## What is expected
Start at the top line and retype the data exactly through to the end.

## Information shown
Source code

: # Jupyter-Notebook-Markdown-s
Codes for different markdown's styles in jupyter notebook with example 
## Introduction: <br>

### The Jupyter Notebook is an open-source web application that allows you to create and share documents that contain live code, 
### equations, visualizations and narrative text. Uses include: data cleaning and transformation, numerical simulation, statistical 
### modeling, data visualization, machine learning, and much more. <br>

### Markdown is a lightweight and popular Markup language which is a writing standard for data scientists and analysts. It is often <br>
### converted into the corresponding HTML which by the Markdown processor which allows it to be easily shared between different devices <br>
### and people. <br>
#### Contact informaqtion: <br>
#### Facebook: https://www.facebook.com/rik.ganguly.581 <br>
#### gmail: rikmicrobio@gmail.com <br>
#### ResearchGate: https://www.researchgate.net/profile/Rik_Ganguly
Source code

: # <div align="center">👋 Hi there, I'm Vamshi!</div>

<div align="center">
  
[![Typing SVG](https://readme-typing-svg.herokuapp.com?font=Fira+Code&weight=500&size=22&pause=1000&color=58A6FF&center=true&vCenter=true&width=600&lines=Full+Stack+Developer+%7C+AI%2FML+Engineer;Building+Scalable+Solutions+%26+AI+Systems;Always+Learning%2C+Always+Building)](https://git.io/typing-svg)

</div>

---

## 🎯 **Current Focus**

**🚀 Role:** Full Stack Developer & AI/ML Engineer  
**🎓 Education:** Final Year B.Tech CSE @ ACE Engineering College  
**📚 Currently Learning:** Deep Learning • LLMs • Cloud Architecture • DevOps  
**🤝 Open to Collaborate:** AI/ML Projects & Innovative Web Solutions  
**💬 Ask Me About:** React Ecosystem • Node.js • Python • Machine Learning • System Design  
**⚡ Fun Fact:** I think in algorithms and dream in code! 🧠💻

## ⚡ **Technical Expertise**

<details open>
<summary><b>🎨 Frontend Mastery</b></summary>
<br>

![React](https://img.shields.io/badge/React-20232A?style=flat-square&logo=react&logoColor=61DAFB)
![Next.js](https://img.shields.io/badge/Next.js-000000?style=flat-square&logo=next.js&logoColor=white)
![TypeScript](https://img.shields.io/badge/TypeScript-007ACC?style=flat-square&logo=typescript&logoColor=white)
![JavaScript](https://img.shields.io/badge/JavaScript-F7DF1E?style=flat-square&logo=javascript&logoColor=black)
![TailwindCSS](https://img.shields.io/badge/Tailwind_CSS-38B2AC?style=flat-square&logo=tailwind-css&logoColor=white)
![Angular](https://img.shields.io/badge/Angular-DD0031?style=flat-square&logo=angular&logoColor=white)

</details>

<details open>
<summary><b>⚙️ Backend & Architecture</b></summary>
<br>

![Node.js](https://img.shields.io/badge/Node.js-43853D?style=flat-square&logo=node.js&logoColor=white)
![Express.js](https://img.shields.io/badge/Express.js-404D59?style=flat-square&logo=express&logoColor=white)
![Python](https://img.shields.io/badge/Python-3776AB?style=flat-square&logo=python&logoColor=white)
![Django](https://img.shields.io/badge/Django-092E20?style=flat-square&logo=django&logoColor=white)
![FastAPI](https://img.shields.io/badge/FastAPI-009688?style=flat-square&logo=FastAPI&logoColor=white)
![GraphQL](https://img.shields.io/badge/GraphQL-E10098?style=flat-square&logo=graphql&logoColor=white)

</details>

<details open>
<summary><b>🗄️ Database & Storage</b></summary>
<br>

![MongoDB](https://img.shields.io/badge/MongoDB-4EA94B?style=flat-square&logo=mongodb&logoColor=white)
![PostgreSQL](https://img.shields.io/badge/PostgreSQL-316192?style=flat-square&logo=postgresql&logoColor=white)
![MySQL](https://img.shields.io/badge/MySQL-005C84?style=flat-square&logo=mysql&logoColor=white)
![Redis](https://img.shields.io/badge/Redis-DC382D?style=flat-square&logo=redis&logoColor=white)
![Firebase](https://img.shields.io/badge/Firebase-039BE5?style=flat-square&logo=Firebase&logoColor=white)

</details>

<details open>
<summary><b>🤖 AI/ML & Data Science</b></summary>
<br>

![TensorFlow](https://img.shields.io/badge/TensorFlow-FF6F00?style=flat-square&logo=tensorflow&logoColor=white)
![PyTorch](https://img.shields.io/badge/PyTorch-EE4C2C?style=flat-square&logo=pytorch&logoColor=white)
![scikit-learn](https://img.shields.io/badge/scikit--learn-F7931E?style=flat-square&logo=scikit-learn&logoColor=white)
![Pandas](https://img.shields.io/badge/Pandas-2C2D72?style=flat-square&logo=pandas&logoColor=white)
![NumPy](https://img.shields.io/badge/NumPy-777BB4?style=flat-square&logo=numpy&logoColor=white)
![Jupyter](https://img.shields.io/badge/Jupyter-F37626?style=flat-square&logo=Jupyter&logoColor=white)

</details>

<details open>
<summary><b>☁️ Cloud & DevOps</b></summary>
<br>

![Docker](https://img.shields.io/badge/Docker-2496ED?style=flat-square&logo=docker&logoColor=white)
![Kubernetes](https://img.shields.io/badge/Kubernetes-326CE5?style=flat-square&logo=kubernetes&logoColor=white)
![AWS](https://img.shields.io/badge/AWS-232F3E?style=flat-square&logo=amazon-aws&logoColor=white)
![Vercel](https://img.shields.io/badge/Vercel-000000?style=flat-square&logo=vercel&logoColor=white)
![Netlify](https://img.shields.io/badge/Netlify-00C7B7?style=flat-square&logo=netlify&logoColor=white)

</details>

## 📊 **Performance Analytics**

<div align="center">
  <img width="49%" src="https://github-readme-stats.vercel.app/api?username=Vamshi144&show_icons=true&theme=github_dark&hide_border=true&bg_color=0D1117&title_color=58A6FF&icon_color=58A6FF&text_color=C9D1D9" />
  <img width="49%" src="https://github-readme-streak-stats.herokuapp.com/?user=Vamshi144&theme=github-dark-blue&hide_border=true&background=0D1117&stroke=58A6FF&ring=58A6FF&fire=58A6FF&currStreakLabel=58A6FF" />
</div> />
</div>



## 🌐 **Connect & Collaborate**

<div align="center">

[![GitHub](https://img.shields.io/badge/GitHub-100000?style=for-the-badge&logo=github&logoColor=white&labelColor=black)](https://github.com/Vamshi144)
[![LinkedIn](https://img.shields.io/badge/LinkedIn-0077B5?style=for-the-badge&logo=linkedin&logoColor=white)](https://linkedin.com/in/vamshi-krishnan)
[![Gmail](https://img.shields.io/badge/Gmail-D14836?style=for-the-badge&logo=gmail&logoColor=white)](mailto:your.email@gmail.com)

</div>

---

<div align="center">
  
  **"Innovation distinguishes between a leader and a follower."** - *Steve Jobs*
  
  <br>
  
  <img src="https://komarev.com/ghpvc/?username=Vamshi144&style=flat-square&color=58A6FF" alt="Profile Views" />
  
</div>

## Your solution
Source code

: # Jupyter-Notebook-Markdown-s
Codes for different markdown's styles in jupyter notebook with example 
## Introduction: <br>

### The Jupyter Notebook is an open-source web application that allows you to create and share documents that contain live code, 
### equations, visualizations and narrative text. Uses include: data cleaning and transformation, numerical simulation, statistical 
### modeling, data visualization, machine learning, and much more. <br>

### Markdown is a lightweight and popular Markup language which is a writing standard for data scientists and analysts. It is often <br>
### converted into the corresponding HTML which by the Markdown processor which allows it to be easily shared between different devices <br>
### and people. <br>
#### Contact informaqtion: <br>
#### Facebook: https://www.facebook.com/rik.ganguly.581 <br>
#### gmail: rikmicrobio@gmail.com <br>
#### ResearchGate: https://www.researchgate.net/profile/Rik_Ganguly
Source code

: # <div align="center">👋 Hi there, I'm Vamshi!</div>

<div align="center">
  
[![Typing SVG](https://readme-typing-svg.herokuapp.com?font=Fira+Code&weight=500&size=22&pause=1000&color=58A6FF&center=true&vCenter=true&width=600&lines=Full+Stack+Developer+%7C+AI%2FML+Engineer;Building+Scalable+Solutions+%26+AI+Systems;Always+Learning%2C+Always+Building)](https://git.io/typing-svg)

</div>

---

## 🎯 **Current Focus**

**🚀 Role:** Full Stack Developer & AI/ML Engineer  
**🎓 Education:** Final Year B.Tech CSE @ ACE Engineering College  
**📚 Currently Learning:** Deep Learning • LLMs • Cloud Architecture • DevOps  
**🤝 Open to Collaborate:** AI/ML Projects & Innovative Web Solutions  
**💬 Ask Me About:** React Ecosystem • Node.js • Python • Machine Learning • System Design  
**⚡ Fun Fact:** I think in algorithms and dream in code! 🧠💻

## ⚡ **Technical Expertise**

<details open>
<summary><b>🎨 Frontend Mastery</b></summary>
<br>

![React](https://img.shields.io/badge/React-20232A?style=flat-square&logo=react&logoColor=61DAFB)
![Next.js](https://img.shields.io/badge/Next.js-000000?style=flat-square&logo=next.js&logoColor=white)
![TypeScript](https://img.shields.io/badge/TypeScript-007ACC?style=flat-square&logo=typescript&logoColor=white)
![JavaScript](https://img.shields.io/badge/JavaScript-F7DF1E?style=flat-square&logo=javascript&logoColor=black)
![TailwindCSS](https://img.shields.io/badge/Tailwind_CSS-38B2AC?style=flat-square&logo=tailwind-css&logoColor=white)
![Angular](https://img.shields.io/badge/Angular-DD0031?style=flat-square&logo=angular&logoColor=white)

</details>

<details open>
<summary><b>⚙️ Backend & Architecture</b></summary>
<br>

![Node.js](https://img.shields.io/badge/Node.js-43853D?style=flat-square&logo=node.js&logoColor=white)
![Express.js](https://img.shields.io/badge/Express.js-404D59?style=flat-square&logo=express&logoColor=white)
![Python](https://img.shields.io/badge/Python-3776AB?style=flat-square&logo=python&logoColor=white)
![Django](https://img.shields.io/badge/Django-092E20?style=flat-square&logo=django&logoColor=white)
![FastAPI](https://img.shields.io/badge/FastAPI-009688?style=flat-square&logo=FastAPI&logoColor=white)
![GraphQL](https://img.shields.io/badge/GraphQL-E10098?style=flat-square&logo=graphql&logoColor=white)

</details>

<details open>
<summary><b>🗄️ Database & Storage</b></summary>
<br>

![MongoDB](https://img.shields.io/badge/MongoDB-4EA94B?style=flat-square&logo=mongodb&logoColor=white)
![PostgreSQL](https://img.shields.io/badge/PostgreSQL-316192?style=flat-square&logo=postgresql&logoColor=white)
![MySQL](https://img.shields.io/badge/MySQL-005C84?style=flat-square&logo=mysql&logoColor=white)
![Redis](https://img.shields.io/badge/Redis-DC382D?style=flat-square&logo=redis&logoColor=white)
![Firebase](https://img.shields.io/badge/Firebase-039BE5?style=flat-square&logo=Firebase&logoColor=white)

</details>

<details open>
<summary><b>🤖 AI/ML & Data Science</b></summary>
<br>

![TensorFlow](https://img.shields.io/badge/TensorFlow-FF6F00?style=flat-square&logo=tensorflow&logoColor=white)
![PyTorch](https://img.shields.io/badge/PyTorch-EE4C2C?style=flat-square&logo=pytorch&logoColor=white)
![scikit-learn](https://img.shields.io/badge/scikit--learn-F7931E?style=flat-square&logo=scikit-learn&logoColor=white)
![Pandas](https://img.shields.io/badge/Pandas-2C2D72?style=flat-square&logo=pandas&logoColor=white)
![NumPy](https://img.shields.io/badge/NumPy-777BB4?style=flat-square&logo=numpy&logoColor=white)
![Jupyter](https://img.shields.io/badge/Jupyter-F37626?style=flat-square&logo=Jupyter&logoColor=white)

</details>

<details open>
<summary><b>☁️ Cloud & DevOps</b></summary>
<br>

![Docker](https://img.shields.io/badge/Docker-2496ED?style=flat-square&logo=docker&logoColor=white)
![Kubernetes](https://img.shields.io/badge/Kubernetes-326CE5?style=flat-square&logo=kubernetes&logoColor=white)
![AWS](https://img.shields.io/badge/AWS-232F3E?style=flat-square&logo=amazon-aws&logoColor=white)
![Vercel](https://img.shields.io/badge/Vercel-000000?style=flat-square&logo=vercel&logoColor=white)
![Netlify](https://img.shields.io/badge/Netlify-00C7B7?style=flat-square&logo=netlify&logoColor=white)

</details>

## 📊 **Performance Analytics**

<div align="center">
  <img width="49%" src="https://github-readme-stats.vercel.app/api?username=Vamshi144&show_icons=true&theme=github_dark&hide_border=true&bg_color=0D1117&title_color=58A6FF&icon_color=58A6FF&text_color=C9D1D9" />
  <img width="49%" src="https://github-readme-streak-stats.herokuapp.com/?user=Vamshi144&theme=github-dark-blue&hide_border=true&background=0D1117&stroke=58A6FF&ring=58A6FF&fire=58A6FF&currStreakLabel=58A6FF" />
</div> />
</div>



## 🌐 **Connect & Collaborate**

<div align="center">

[![GitHub](https://img.shields.io/badge/GitHub-100000?style=for-the-badge&logo=github&logoColor=white&labelColor=black)](https://github.com/Vamshi144)
[![LinkedIn](https://img.shields.io/badge/LinkedIn-0077B5?style=for-the-badge&logo=linkedin&logoColor=white)](https://linkedin.com/in/vamshi-krishnan)
[![Gmail](https://img.shields.io/badge/Gmail-D14836?style=for-the-badge&logo=gmail&logoColor=white)](mailto:your.email@gmail.com)

</div>

---

<div align="center">
  
  **"Innovation distinguishes between a leader and a follower."** - *Steve Jobs*
  
  <br>
  
  <img src="https://komarev.com/ghpvc/?username=Vamshi144&style=flat-square&color=58A6FF" alt="Profile Views" />
  
</div>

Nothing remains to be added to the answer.